Count the lines below that contain the word "inference", and report only that number.

Items from a data source:
========================================================================

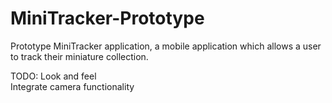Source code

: # MiniTracker-Prototype

Prototype MiniTracker application, a mobile application which allows a user to track their miniature collection.



TODO:
  Look and feel
  <br>
  Integrate camera functionality
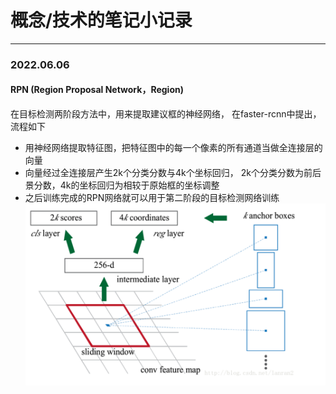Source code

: # 概念/技术的笔记小记录


----


### 2022.06.06

#### RPN (Region Proposal Network，Region)

在目标检测两阶段方法中，用来提取建议框的神经网络，
在faster-rcnn中提出，流程如下
- 用神经网络提取特征图，把特征图中的每一个像素的所有通道当做全连接层的向量
- 向量经过全连接层产生2k个分类分数与4k个坐标回归，
2k个分类分数为前后景分数，4k的坐标回归为相较于原始框的坐标调整
- 之后训练完成的RPN网络就可以用于第二阶段的目标检测网络训练
![alt](./img/220606/rpn.png "framework")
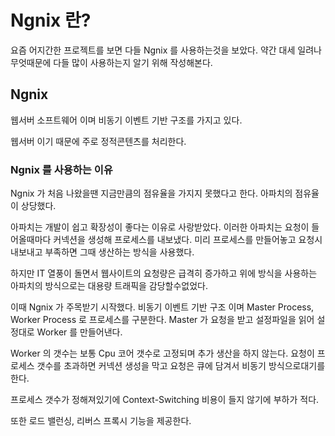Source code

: # Ngnix 란?

요즘 어지간한 프로젝트를 보면 다들 Ngnix 를 사용하는것을 보았다. 약간 대세 일려나  무엇때문에 다들 많이 사용하는지 알기 위해 작성해본다.

## Ngnix

웹서버 소프트웨어 이며 비동기 이벤트 기반 구조를 가지고 있다.

웹서버 이기 때문에 주로 정적콘텐츠를 처리한다.



### Ngnix 를 사용하는 이유

Ngnix 가 처음 나왔을땐 지금만큼의 점유율을 가지지 못했다고 한다. 아파치의 점유율이 상당했다.

아파치는 개발이 쉽고 확장성이 좋다는 이유로 사랑받았다. 이러한 아파치는 요청이 들어올때마다 커넥션을 생성해 프로세스를 내보냈다. 미리 프로세스를 만들어놓고 요청시 내보내고 부족하면 그때 생산하는 방식을 사용했다.&#x20;

하지만 IT 열풍이 돌면서 웹사이트의 요청량은 급격히 증가하고 위에 방식을 사용하는 아파치의 방식으로는 대용량 트래픽을 감당할수없었다.



이때 Ngnix 가 주목받기 시작했다. 비동기 이벤트 기반 구조 이며 Master Process, Worker Process 로 프로세스를 구분한다.  Master 가 요청을 받고 설정파일을 읽어 설정대로 Worker 를 만들어낸다.

Worker 의 갯수는 보통 Cpu 코어 갯수로 고정되며 추가 생산을 하지 않는다. 요청이 프로세스 갯수를 초과하면 커넥션 생성을 막고 요청은 큐에 담겨서 비동기 방식으로대기를 한다.

프로세스 갯수가 정해져있기에 Context-Switching 비용이 들지 않기에 부하가 적다.

또한 로드 밸런싱, 리버스 프록시 기능을 제공한다.















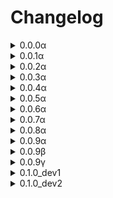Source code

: # Changelog

<details><summary>0.0.0α</summary>
Inital release
</details>

<details><summary>0.0.1α</summary>
Added a template for the basic structure of the Antiauto Programs, changed emoji wrapper to {}, added support for wrapping strings and newlines, added characters for gamepad symbols (completing the full character set), created an image converter, fixed framerate issues, and added more experiments.
</details>

<details><summary>0.0.2α</summary>
Added many new functions for the display (mouse support, update with clear, panic), added panic for audio, added support for characters to be vertically flipped and removed the mini-alphabet in the chars.txt file (freeing up a whopping 57 characters), reverted the gamepad button characters, added mouse button characters and the horizontal arrow, added characters demo & a character map updater tool. I'm hoping to update the OS a lot more so that it doesn't copy the VectorMaster.
</details>

<details><summary>0.0.3α</summary>
Fixed the mouse position handling, added characters for curly brackets, added methods in the parser for getting mouse buttons and keys pressed down, removed some unused parser keys, added a basic paint program demo, added more experiments, refactored some code, updated comments, added mouse control to the file explorer, and added many new methods of drawing to the display (rect, circle, and triangle).
</details>

<details><summary>0.0.4α</summary>
Made it so that the notepad saves .aat (AntiAuto Text) files instead of .txt, tweaked and made some minor changes to some demos, added new characters, redid paint app (saves .aai files (antiauto image)), added some more options to settings, added click events to the parser, outline support for rects, and added icons in the file explorer.
</details>

<details><summary>0.0.5α</summary>
Realized that -1 for the color index creates a transparent effect, added support for GIFs and APNGs in the sprite creator, completely redid the tobyfox demo (Now called deltarune_battle), and made more experiments.
</details>

<details><summary>0.0.6α</summary>
Updated characters (and fixed some flipped ones in the process), shrunk gitignore, refactored some code and demos, added Webp support for the sprite creator, added experiments, and added file sizes to the file explorer.
</details>

<details><summary>0.0.7α</summary>Added what probably is the worst browser ever, support for brackets for color formatting in draw_string(): <b>[bg, fg], [e] (This doesn't effect past functions using the color1/color2 arguments)</b>, removed the need to add the resize handler to scripts, tweaked the notepad a bit, added some support for Vectormaster (Although the coordinate systems will need to be translated), added RLE to the paint program and sprite creator, added another experiment, and added more characters.
</details>

<details><summary>0.0.8α</summary>
Added the ability to draw images with the draw_aai() function (it needs x, y, width, height, and file path.) Renamed the sprite creator to aaiCreator.py and added the ability to get the raw RLE data (normal aai data), updated the draw_string() function, added a 64x64 mode to the paint app, hid the file extensions in the file explorer (can be shown by pressing E), and updated/changed some experiments.
<h4>0.0.8α Info!</h4>
Since the new method of drawing aai images need a path, it is reccomended that you have your program in a folder, with a script and your images in it, so that the images don't fill up disk/
</details>

<details><summary>0.0.9α</summary>
Updated the file explorer UI, limited the amount of items in a folder to 9, removed the need to include the special key (it now gets added during the parsing process), removed an experiment, renamed colors.hex to colors.txt, updated the .aai format ("aai_WxH_DATADATADATA..."), updated the character map, and tweaked some demos. Close to 1.0!
</details>

<details><summary>0.0.9β</summary>
Added a cursor, made a changelog, removed most experiments.
</details>

<details><summary>0.0.9γ</summary>
Removed corruption stuff, updated some demos, reverted .aam stuff (I have no idea how to handle it yet).

Some app package stuff that has .aai, .aam, and .aap all in one file like an archive may possibly be coming soon.
</details>

<details><summary>0.1.0_dev1</summary>
<h3> Welcome to the first 0.1.0 dev test! </h3>
<h4>What's new:</h4>
Added the ability to change the color palette to different Antiauto models (and changed things like the aai creator to handle that), added audio.rest(), made settings now a json file.
<br>To get a setting, make an instance and use 
<pre>settings_instance.settings.get("setting")</pre>to get a setting.
<br>Also changed the cursor to an aai image, added a directory for games (comes with pong), and moved the deltarune battle thing into it, and added a BIOS.</br>
</details>

<details><summary>0.1.0_dev2</summary>
<h3>Development test (versions with _devX at the end) will now not use the bios, play the startup jingle, and show the splash.</h3>
<h4>What's new:</h4>
Preparation for desktop, added ghosting/refreshing to supported models, updated aai format again (AAI_WxH_#F(newline)DATADATADATA(newline)DATADATADATA...), moved browser into experimental, changed the pxo folder to "pixelorama" and added the json color palette for image editing, updated template, added experiments, and updated pong.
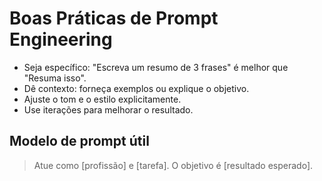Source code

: # Boas Práticas de Prompt Engineering

- Seja específico: "Escreva um resumo de 3 frases" é melhor que "Resuma isso".
- Dê contexto: forneça exemplos ou explique o objetivo.
- Ajuste o tom e o estilo explicitamente.
- Use iterações para melhorar o resultado.

## Modelo de prompt útil
> Atue como [profissão] e [tarefa]. O objetivo é [resultado esperado].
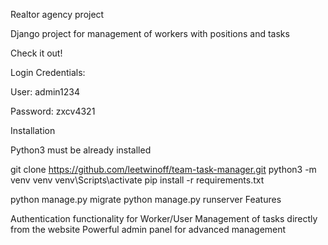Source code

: Realtor agency project

Django project for management of workers with positions and tasks

Check it out!



Login Credentials:

User: admin1234

Password: zxcv4321

Installation

Python3 must be already installed

git clone https://github.com/leetwinoff/team-task-manager.git
python3 -m venv venv
venv\Scripts\activate
pip install -r requirements.txt

python manage.py migrate
python manage.py runserver
Features

Authentication functionality for Worker/User
Management of tasks directly from the website
Powerful admin panel for advanced management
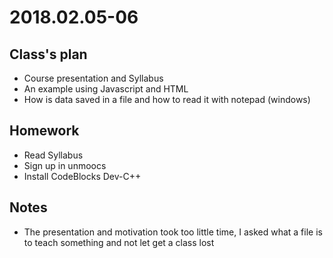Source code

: # 2018.02.05-06 #

## Class's plan ##

- Course presentation and Syllabus
- An example using Javascript and HTML
- How is data saved in a file and how to read it with notepad (windows)

## Homework ##

- Read Syllabus
- Sign up in unmoocs
- Install CodeBlocks Dev-C++

## Notes ##

- The presentation and motivation took too little time, I asked what a file is to teach
  something and not let get a class lost
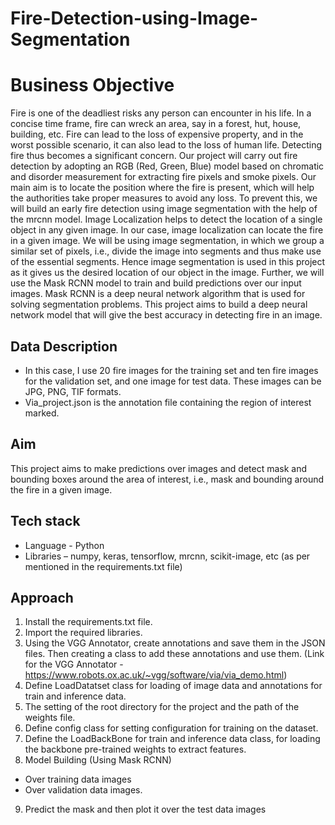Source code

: # Fire-Detection-using-Image-Segmentation
# Business Objective
Fire is one of the deadliest risks any person can encounter in his life. In a concise time frame, fire can wreck an area, say in a forest, hut, house, building, etc. Fire can lead to the loss of expensive property, and in the worst possible scenario, it can also lead to the loss of human life. Detecting fire thus becomes a significant concern.
Our project will carry out fire detection by adopting an RGB (Red, Green, Blue) model based on chromatic and disorder measurement for extracting fire pixels and smoke pixels. Our main aim is to locate the position where the fire is present, which will help the authorities take proper measures to avoid any loss. To prevent this, we will build an early fire detection using image segmentation with the help of the mrcnn model.
Image Localization helps to detect the location of a single object in any given image. In our case, image localization can locate the fire in a given image.
We will be using image segmentation, in which we group a similar set of pixels, i.e., divide the image into segments and thus make use of the essential segments. Hence image segmentation is used in this project as it gives us the desired location of our object in the image.
Further, we will use the Mask RCNN model to train and build predictions over our input images. Mask RCNN is a deep neural network algorithm that is used for solving segmentation problems.
This project aims to build a deep neural network model that will give the best accuracy in detecting fire in an image.
## Data Description
- In this case, I use 20 fire images for the training set and ten fire images for the validation set, and one image for test data. These images can be JPG, PNG, TIF formats.
- Via_project.json is the annotation file containing the region of interest marked.
## Aim
This project aims to make predictions over images and detect mask and bounding boxes around the area of interest, i.e., mask and bounding around the fire in a given image.
## Tech stack
- Language - Python
- Libraries – numpy, keras, tensorflow, mrcnn, scikit-image, etc (as per mentioned in the requirements.txt file)
## Approach
1. Install the requirements.txt file.
2. Import the required libraries.
3. Using the VGG Annotator, create annotations and save them in the JSON files. Then creating a class to add these annotations and use them. (Link for the VGG Annotator - https://www.robots.ox.ac.uk/~vgg/software/via/via_demo.html)
4. Define LoadDatatset class for loading of image data and annotations for train and inference data.
5. The setting of the root directory for the project and the path of the weights file.
6. Define config class for setting configuration for training on the dataset.
7. Define the LoadBackBone for train and inference data class, for loading the backbone pre-trained weights to extract features.
8. Model Building (Using Mask RCNN)
- Over training data images
- Over validation data images.
9. Predict the mask and then plot it over the test data images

========================================================================

▶ **Output for this task**
2